Entries taken from a collection
================

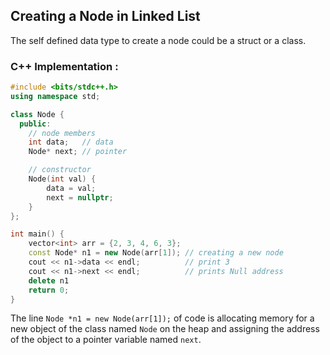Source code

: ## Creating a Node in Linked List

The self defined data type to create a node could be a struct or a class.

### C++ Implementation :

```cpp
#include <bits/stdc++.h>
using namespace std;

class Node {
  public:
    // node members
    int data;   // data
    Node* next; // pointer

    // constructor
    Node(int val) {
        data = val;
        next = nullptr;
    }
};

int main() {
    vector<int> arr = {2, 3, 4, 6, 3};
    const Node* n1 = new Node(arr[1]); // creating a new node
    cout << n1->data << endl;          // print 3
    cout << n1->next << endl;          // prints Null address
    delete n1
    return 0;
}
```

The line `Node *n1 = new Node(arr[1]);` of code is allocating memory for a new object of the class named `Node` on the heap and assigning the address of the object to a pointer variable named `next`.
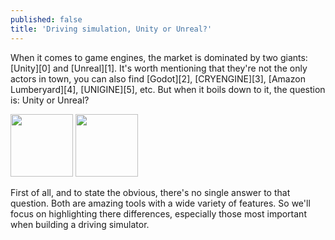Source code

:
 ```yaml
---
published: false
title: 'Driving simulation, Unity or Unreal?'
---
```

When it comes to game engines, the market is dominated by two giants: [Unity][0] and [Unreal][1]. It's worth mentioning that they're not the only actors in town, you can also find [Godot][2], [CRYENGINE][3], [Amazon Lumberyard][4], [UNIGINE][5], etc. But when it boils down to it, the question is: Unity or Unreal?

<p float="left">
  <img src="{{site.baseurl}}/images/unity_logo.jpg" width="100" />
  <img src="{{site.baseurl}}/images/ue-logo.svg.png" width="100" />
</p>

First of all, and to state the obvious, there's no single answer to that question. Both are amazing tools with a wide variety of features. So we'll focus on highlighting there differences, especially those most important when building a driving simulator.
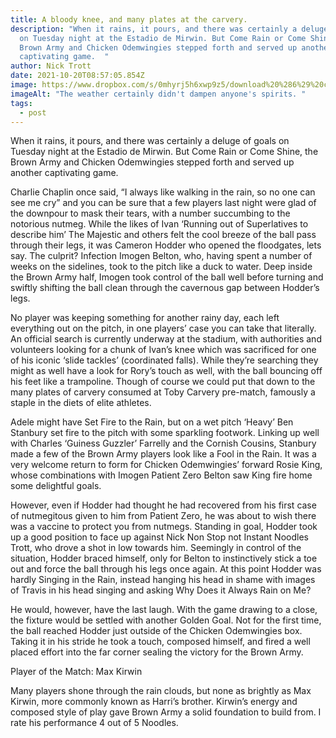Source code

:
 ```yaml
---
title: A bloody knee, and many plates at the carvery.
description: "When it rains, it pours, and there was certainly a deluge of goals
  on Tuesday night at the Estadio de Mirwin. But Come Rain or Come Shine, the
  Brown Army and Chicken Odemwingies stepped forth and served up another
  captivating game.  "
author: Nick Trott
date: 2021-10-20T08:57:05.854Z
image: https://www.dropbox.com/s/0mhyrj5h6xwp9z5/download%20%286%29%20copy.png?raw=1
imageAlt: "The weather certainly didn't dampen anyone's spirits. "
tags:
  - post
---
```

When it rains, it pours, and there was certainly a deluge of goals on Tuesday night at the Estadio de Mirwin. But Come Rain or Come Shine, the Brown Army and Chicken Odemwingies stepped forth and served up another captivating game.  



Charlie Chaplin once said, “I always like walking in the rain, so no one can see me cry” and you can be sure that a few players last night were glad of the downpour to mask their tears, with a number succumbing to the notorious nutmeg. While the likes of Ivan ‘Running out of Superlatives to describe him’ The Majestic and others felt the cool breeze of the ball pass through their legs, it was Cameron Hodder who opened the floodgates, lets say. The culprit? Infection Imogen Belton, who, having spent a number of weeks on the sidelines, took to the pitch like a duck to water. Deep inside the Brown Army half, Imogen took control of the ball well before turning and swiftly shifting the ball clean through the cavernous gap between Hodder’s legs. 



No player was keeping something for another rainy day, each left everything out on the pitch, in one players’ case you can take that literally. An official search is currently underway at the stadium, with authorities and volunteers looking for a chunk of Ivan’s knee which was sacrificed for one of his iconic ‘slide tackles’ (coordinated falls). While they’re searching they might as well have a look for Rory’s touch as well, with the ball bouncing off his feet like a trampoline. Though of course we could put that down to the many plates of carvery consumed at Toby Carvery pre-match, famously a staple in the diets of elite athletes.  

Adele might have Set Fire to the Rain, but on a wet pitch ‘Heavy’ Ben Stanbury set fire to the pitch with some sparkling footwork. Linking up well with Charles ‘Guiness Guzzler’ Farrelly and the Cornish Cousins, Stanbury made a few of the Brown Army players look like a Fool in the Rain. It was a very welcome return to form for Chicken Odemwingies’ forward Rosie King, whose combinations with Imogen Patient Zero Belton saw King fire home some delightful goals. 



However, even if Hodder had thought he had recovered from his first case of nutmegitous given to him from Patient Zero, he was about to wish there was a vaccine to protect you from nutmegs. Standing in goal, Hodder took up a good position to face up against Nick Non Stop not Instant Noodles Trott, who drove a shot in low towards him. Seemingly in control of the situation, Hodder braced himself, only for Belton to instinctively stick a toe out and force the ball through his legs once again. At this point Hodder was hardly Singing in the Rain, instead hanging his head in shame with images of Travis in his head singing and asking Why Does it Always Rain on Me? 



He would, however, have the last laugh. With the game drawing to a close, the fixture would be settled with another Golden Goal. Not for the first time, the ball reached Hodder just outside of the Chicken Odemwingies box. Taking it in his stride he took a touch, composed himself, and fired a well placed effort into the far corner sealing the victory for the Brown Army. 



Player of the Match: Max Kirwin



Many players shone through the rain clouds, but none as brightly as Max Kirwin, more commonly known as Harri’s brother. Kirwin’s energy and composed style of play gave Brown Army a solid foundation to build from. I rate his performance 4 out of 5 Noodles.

================

» **Problem requirements**: Using the records above, pull out each line where the word "baseurl" occurs.

» **Solution**:
  <img src="{{site.baseurl}}/images/unity_logo.jpg" width="100" />
  <img src="{{site.baseurl}}/images/ue-logo.svg.png" width="100" />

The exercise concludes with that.